Task brief: Transcribe each of the records below exactly, excluding all pictures.

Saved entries
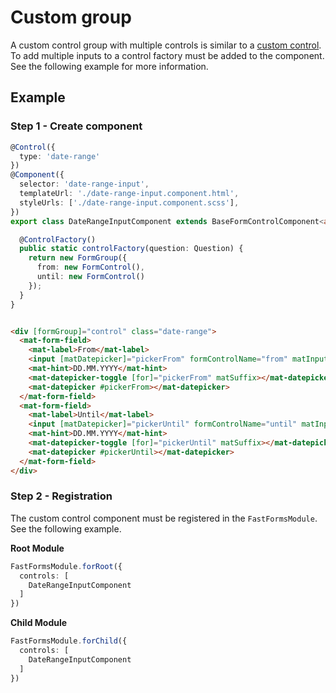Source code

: # Custom group

A custom control group with multiple controls is similar to a
[custom control](control). To add multiple inputs to a control factory must
be added to the component. See the following example for more information.

## Example

### Step 1 - Create component

```typescript
@Control({
  type: 'date-range'
})
@Component({
  selector: 'date-range-input',
  templateUrl: './date-range-input.component.html',
  styleUrls: ['./date-range-input.component.scss'],
})
export class DateRangeInputComponent extends BaseFormControlComponent<any, FormGroup> {

  @ControlFactory()
  public static controlFactory(question: Question) {
    return new FormGroup({
      from: new FormControl(),
      until: new FormControl()
    });
  }
}
```

```html

<div [formGroup]="control" class="date-range">
  <mat-form-field>
    <mat-label>From</mat-label>
    <input [matDatepicker]="pickerFrom" formControlName="from" matInput>
    <mat-hint>DD.MM.YYYY</mat-hint>
    <mat-datepicker-toggle [for]="pickerFrom" matSuffix></mat-datepicker-toggle>
    <mat-datepicker #pickerFrom></mat-datepicker>
  </mat-form-field>
  <mat-form-field>
    <mat-label>Until</mat-label>
    <input [matDatepicker]="pickerUntil" formControlName="until" matInput>
    <mat-hint>DD.MM.YYYY</mat-hint>
    <mat-datepicker-toggle [for]="pickerUntil" matSuffix></mat-datepicker-toggle>
    <mat-datepicker #pickerUntil></mat-datepicker>
  </mat-form-field>
</div>
```

### Step 2 - Registration

The custom control component must be registered in the `FastFormsModule`. See
the following example.

**Root Module**

```typescript
FastFormsModule.forRoot({
  controls: [
    DateRangeInputComponent
  ]
})
```

**Child Module**

```typescript
FastFormsModule.forChild({
  controls: [
    DateRangeInputComponent
  ]
})
```
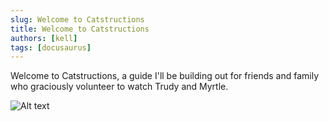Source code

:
 ```yaml
---
slug: Welcome to Catstructions
title: Welcome to Catstructions
authors: [kell]
tags: [docusaurus]
---
```


Welcome to Catstructions, a guide I'll be building out for friends and family who graciously volunteer to watch Trudy and Myrtle.

![Alt text](revolution.jpg)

Response to this task:
Source code

: # Custom group

A custom control group with multiple controls is similar to a
[custom control](control). To add multiple inputs to a control factory must
be added to the component. See the following example for more information.

## Example

### Step 1 - Create component

```typescript
@Control({
  type: 'date-range'
})
@Component({
  selector: 'date-range-input',
  templateUrl: './date-range-input.component.html',
  styleUrls: ['./date-range-input.component.scss'],
})
export class DateRangeInputComponent extends BaseFormControlComponent<any, FormGroup> {

  @ControlFactory()
  public static controlFactory(question: Question) {
    return new FormGroup({
      from: new FormControl(),
      until: new FormControl()
    });
  }
}
```

```html

<div [formGroup]="control" class="date-range">
  <mat-form-field>
    <mat-label>From</mat-label>
    <input [matDatepicker]="pickerFrom" formControlName="from" matInput>
    <mat-hint>DD.MM.YYYY</mat-hint>
    <mat-datepicker-toggle [for]="pickerFrom" matSuffix></mat-datepicker-toggle>
    <mat-datepicker #pickerFrom></mat-datepicker>
  </mat-form-field>
  <mat-form-field>
    <mat-label>Until</mat-label>
    <input [matDatepicker]="pickerUntil" formControlName="until" matInput>
    <mat-hint>DD.MM.YYYY</mat-hint>
    <mat-datepicker-toggle [for]="pickerUntil" matSuffix></mat-datepicker-toggle>
    <mat-datepicker #pickerUntil></mat-datepicker>
  </mat-form-field>
</div>
```

### Step 2 - Registration

The custom control component must be registered in the `FastFormsModule`. See
the following example.

**Root Module**

```typescript
FastFormsModule.forRoot({
  controls: [
    DateRangeInputComponent
  ]
})
```

**Child Module**

```typescript
FastFormsModule.forChild({
  controls: [
    DateRangeInputComponent
  ]
})
```
Source code

:
 ```yaml
---
slug: Welcome to Catstructions
title: Welcome to Catstructions
authors: [kell]
tags: [docusaurus]
---
```


Welcome to Catstructions, a guide I'll be building out for friends and family who graciously volunteer to watch Trudy and Myrtle.

![Alt text](revolution.jpg)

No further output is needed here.